* **Exercise brief**: All the records below must be returned exactly as they stand.

________________________________________

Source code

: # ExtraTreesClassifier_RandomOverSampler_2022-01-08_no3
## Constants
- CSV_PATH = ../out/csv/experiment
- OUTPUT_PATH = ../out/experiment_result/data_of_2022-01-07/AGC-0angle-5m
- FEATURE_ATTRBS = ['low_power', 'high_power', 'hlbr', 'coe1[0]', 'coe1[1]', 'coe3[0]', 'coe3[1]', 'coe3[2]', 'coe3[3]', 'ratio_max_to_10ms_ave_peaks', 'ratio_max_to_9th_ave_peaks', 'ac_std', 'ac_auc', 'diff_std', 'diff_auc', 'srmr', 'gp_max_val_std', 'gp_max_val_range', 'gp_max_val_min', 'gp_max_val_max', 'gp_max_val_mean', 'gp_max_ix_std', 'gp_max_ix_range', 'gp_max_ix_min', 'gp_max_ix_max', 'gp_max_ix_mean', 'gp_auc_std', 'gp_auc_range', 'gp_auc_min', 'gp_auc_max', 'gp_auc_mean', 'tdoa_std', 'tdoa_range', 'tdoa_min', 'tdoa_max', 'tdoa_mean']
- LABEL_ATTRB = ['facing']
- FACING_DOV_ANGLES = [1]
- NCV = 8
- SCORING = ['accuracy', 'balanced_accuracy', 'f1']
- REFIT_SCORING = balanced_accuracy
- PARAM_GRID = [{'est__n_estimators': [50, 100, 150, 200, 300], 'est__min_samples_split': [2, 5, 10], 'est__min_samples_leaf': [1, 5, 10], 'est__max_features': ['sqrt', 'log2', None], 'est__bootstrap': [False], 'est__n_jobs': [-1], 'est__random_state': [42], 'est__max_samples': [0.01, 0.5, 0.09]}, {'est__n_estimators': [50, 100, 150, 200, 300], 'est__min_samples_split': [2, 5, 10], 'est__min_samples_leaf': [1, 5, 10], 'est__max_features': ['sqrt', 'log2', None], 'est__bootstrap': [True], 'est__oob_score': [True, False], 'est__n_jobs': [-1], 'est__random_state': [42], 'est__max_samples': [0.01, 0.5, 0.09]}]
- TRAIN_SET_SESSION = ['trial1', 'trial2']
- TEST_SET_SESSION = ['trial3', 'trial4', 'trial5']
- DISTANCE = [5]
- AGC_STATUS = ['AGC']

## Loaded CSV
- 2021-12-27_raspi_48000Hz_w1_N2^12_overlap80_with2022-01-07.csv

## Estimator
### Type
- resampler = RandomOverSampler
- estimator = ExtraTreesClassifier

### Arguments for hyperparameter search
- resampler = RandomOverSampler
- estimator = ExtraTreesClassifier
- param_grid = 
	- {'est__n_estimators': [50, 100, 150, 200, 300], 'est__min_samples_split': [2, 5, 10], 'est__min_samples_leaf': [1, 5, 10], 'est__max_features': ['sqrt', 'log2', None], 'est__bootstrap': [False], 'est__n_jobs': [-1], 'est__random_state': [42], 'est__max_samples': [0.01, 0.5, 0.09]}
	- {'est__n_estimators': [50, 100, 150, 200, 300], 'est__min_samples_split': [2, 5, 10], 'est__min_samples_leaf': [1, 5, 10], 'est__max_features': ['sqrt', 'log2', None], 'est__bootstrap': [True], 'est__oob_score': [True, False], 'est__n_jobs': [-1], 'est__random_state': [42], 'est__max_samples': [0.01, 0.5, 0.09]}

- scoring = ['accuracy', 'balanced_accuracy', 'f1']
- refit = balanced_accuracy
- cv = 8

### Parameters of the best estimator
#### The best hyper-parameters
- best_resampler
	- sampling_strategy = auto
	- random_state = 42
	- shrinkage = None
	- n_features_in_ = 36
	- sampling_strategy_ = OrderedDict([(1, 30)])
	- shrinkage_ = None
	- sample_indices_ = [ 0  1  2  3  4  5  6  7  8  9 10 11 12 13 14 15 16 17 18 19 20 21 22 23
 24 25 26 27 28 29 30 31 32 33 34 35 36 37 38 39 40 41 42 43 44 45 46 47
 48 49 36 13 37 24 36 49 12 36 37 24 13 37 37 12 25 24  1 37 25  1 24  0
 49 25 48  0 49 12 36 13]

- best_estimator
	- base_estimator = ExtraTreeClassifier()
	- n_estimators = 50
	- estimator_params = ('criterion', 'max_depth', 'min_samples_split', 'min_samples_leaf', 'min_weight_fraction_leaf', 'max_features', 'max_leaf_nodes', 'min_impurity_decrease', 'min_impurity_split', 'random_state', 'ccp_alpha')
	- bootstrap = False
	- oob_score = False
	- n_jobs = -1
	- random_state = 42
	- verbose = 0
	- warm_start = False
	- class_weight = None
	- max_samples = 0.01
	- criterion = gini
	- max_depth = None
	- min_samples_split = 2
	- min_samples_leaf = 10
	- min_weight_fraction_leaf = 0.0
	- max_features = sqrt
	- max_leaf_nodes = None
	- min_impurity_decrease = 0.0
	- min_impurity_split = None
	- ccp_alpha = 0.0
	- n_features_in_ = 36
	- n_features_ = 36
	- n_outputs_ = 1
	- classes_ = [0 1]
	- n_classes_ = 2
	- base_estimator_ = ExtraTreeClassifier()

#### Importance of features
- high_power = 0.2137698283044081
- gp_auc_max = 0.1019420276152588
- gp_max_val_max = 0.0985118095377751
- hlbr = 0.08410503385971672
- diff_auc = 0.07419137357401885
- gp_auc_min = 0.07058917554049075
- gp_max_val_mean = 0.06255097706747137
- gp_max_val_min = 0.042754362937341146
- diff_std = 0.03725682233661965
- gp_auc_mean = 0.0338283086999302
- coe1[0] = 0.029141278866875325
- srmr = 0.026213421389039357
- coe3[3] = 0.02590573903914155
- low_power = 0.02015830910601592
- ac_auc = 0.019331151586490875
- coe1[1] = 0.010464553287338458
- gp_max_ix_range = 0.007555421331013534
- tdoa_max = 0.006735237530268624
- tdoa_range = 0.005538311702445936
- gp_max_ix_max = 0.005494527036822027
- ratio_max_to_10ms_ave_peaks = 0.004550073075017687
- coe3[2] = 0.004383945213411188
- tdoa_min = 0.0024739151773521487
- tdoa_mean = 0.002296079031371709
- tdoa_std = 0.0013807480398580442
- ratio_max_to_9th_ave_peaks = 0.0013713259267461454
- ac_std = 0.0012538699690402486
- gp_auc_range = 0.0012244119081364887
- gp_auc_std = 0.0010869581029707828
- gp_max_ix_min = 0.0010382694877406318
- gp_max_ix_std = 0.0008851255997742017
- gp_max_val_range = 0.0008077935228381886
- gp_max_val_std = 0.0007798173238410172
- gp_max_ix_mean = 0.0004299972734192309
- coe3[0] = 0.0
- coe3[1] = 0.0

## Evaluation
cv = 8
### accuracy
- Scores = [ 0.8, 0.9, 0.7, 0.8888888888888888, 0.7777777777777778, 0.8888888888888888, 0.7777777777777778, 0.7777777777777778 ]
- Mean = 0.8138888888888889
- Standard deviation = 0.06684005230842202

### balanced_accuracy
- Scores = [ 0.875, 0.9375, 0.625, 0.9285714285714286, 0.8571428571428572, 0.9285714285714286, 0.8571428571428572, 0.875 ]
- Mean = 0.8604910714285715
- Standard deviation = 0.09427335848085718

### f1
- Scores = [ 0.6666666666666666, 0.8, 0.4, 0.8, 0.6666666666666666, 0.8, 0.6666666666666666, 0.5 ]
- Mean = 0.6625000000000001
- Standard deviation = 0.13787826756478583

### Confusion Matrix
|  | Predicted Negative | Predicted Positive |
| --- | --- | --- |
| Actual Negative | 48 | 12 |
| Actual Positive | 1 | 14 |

________________________________________

* **Exercise result**:
Source code

: # ExtraTreesClassifier_RandomOverSampler_2022-01-08_no3
## Constants
- CSV_PATH = ../out/csv/experiment
- OUTPUT_PATH = ../out/experiment_result/data_of_2022-01-07/AGC-0angle-5m
- FEATURE_ATTRBS = ['low_power', 'high_power', 'hlbr', 'coe1[0]', 'coe1[1]', 'coe3[0]', 'coe3[1]', 'coe3[2]', 'coe3[3]', 'ratio_max_to_10ms_ave_peaks', 'ratio_max_to_9th_ave_peaks', 'ac_std', 'ac_auc', 'diff_std', 'diff_auc', 'srmr', 'gp_max_val_std', 'gp_max_val_range', 'gp_max_val_min', 'gp_max_val_max', 'gp_max_val_mean', 'gp_max_ix_std', 'gp_max_ix_range', 'gp_max_ix_min', 'gp_max_ix_max', 'gp_max_ix_mean', 'gp_auc_std', 'gp_auc_range', 'gp_auc_min', 'gp_auc_max', 'gp_auc_mean', 'tdoa_std', 'tdoa_range', 'tdoa_min', 'tdoa_max', 'tdoa_mean']
- LABEL_ATTRB = ['facing']
- FACING_DOV_ANGLES = [1]
- NCV = 8
- SCORING = ['accuracy', 'balanced_accuracy', 'f1']
- REFIT_SCORING = balanced_accuracy
- PARAM_GRID = [{'est__n_estimators': [50, 100, 150, 200, 300], 'est__min_samples_split': [2, 5, 10], 'est__min_samples_leaf': [1, 5, 10], 'est__max_features': ['sqrt', 'log2', None], 'est__bootstrap': [False], 'est__n_jobs': [-1], 'est__random_state': [42], 'est__max_samples': [0.01, 0.5, 0.09]}, {'est__n_estimators': [50, 100, 150, 200, 300], 'est__min_samples_split': [2, 5, 10], 'est__min_samples_leaf': [1, 5, 10], 'est__max_features': ['sqrt', 'log2', None], 'est__bootstrap': [True], 'est__oob_score': [True, False], 'est__n_jobs': [-1], 'est__random_state': [42], 'est__max_samples': [0.01, 0.5, 0.09]}]
- TRAIN_SET_SESSION = ['trial1', 'trial2']
- TEST_SET_SESSION = ['trial3', 'trial4', 'trial5']
- DISTANCE = [5]
- AGC_STATUS = ['AGC']

## Loaded CSV
- 2021-12-27_raspi_48000Hz_w1_N2^12_overlap80_with2022-01-07.csv

## Estimator
### Type
- resampler = RandomOverSampler
- estimator = ExtraTreesClassifier

### Arguments for hyperparameter search
- resampler = RandomOverSampler
- estimator = ExtraTreesClassifier
- param_grid = 
	- {'est__n_estimators': [50, 100, 150, 200, 300], 'est__min_samples_split': [2, 5, 10], 'est__min_samples_leaf': [1, 5, 10], 'est__max_features': ['sqrt', 'log2', None], 'est__bootstrap': [False], 'est__n_jobs': [-1], 'est__random_state': [42], 'est__max_samples': [0.01, 0.5, 0.09]}
	- {'est__n_estimators': [50, 100, 150, 200, 300], 'est__min_samples_split': [2, 5, 10], 'est__min_samples_leaf': [1, 5, 10], 'est__max_features': ['sqrt', 'log2', None], 'est__bootstrap': [True], 'est__oob_score': [True, False], 'est__n_jobs': [-1], 'est__random_state': [42], 'est__max_samples': [0.01, 0.5, 0.09]}

- scoring = ['accuracy', 'balanced_accuracy', 'f1']
- refit = balanced_accuracy
- cv = 8

### Parameters of the best estimator
#### The best hyper-parameters
- best_resampler
	- sampling_strategy = auto
	- random_state = 42
	- shrinkage = None
	- n_features_in_ = 36
	- sampling_strategy_ = OrderedDict([(1, 30)])
	- shrinkage_ = None
	- sample_indices_ = [ 0  1  2  3  4  5  6  7  8  9 10 11 12 13 14 15 16 17 18 19 20 21 22 23
 24 25 26 27 28 29 30 31 32 33 34 35 36 37 38 39 40 41 42 43 44 45 46 47
 48 49 36 13 37 24 36 49 12 36 37 24 13 37 37 12 25 24  1 37 25  1 24  0
 49 25 48  0 49 12 36 13]

- best_estimator
	- base_estimator = ExtraTreeClassifier()
	- n_estimators = 50
	- estimator_params = ('criterion', 'max_depth', 'min_samples_split', 'min_samples_leaf', 'min_weight_fraction_leaf', 'max_features', 'max_leaf_nodes', 'min_impurity_decrease', 'min_impurity_split', 'random_state', 'ccp_alpha')
	- bootstrap = False
	- oob_score = False
	- n_jobs = -1
	- random_state = 42
	- verbose = 0
	- warm_start = False
	- class_weight = None
	- max_samples = 0.01
	- criterion = gini
	- max_depth = None
	- min_samples_split = 2
	- min_samples_leaf = 10
	- min_weight_fraction_leaf = 0.0
	- max_features = sqrt
	- max_leaf_nodes = None
	- min_impurity_decrease = 0.0
	- min_impurity_split = None
	- ccp_alpha = 0.0
	- n_features_in_ = 36
	- n_features_ = 36
	- n_outputs_ = 1
	- classes_ = [0 1]
	- n_classes_ = 2
	- base_estimator_ = ExtraTreeClassifier()

#### Importance of features
- high_power = 0.2137698283044081
- gp_auc_max = 0.1019420276152588
- gp_max_val_max = 0.0985118095377751
- hlbr = 0.08410503385971672
- diff_auc = 0.07419137357401885
- gp_auc_min = 0.07058917554049075
- gp_max_val_mean = 0.06255097706747137
- gp_max_val_min = 0.042754362937341146
- diff_std = 0.03725682233661965
- gp_auc_mean = 0.0338283086999302
- coe1[0] = 0.029141278866875325
- srmr = 0.026213421389039357
- coe3[3] = 0.02590573903914155
- low_power = 0.02015830910601592
- ac_auc = 0.019331151586490875
- coe1[1] = 0.010464553287338458
- gp_max_ix_range = 0.007555421331013534
- tdoa_max = 0.006735237530268624
- tdoa_range = 0.005538311702445936
- gp_max_ix_max = 0.005494527036822027
- ratio_max_to_10ms_ave_peaks = 0.004550073075017687
- coe3[2] = 0.004383945213411188
- tdoa_min = 0.0024739151773521487
- tdoa_mean = 0.002296079031371709
- tdoa_std = 0.0013807480398580442
- ratio_max_to_9th_ave_peaks = 0.0013713259267461454
- ac_std = 0.0012538699690402486
- gp_auc_range = 0.0012244119081364887
- gp_auc_std = 0.0010869581029707828
- gp_max_ix_min = 0.0010382694877406318
- gp_max_ix_std = 0.0008851255997742017
- gp_max_val_range = 0.0008077935228381886
- gp_max_val_std = 0.0007798173238410172
- gp_max_ix_mean = 0.0004299972734192309
- coe3[0] = 0.0
- coe3[1] = 0.0

## Evaluation
cv = 8
### accuracy
- Scores = [ 0.8, 0.9, 0.7, 0.8888888888888888, 0.7777777777777778, 0.8888888888888888, 0.7777777777777778, 0.7777777777777778 ]
- Mean = 0.8138888888888889
- Standard deviation = 0.06684005230842202

### balanced_accuracy
- Scores = [ 0.875, 0.9375, 0.625, 0.9285714285714286, 0.8571428571428572, 0.9285714285714286, 0.8571428571428572, 0.875 ]
- Mean = 0.8604910714285715
- Standard deviation = 0.09427335848085718

### f1
- Scores = [ 0.6666666666666666, 0.8, 0.4, 0.8, 0.6666666666666666, 0.8, 0.6666666666666666, 0.5 ]
- Mean = 0.6625000000000001
- Standard deviation = 0.13787826756478583

### Confusion Matrix
|  | Predicted Negative | Predicted Positive |
| --- | --- | --- |
| Actual Negative | 48 | 12 |
| Actual Positive | 1 | 14 |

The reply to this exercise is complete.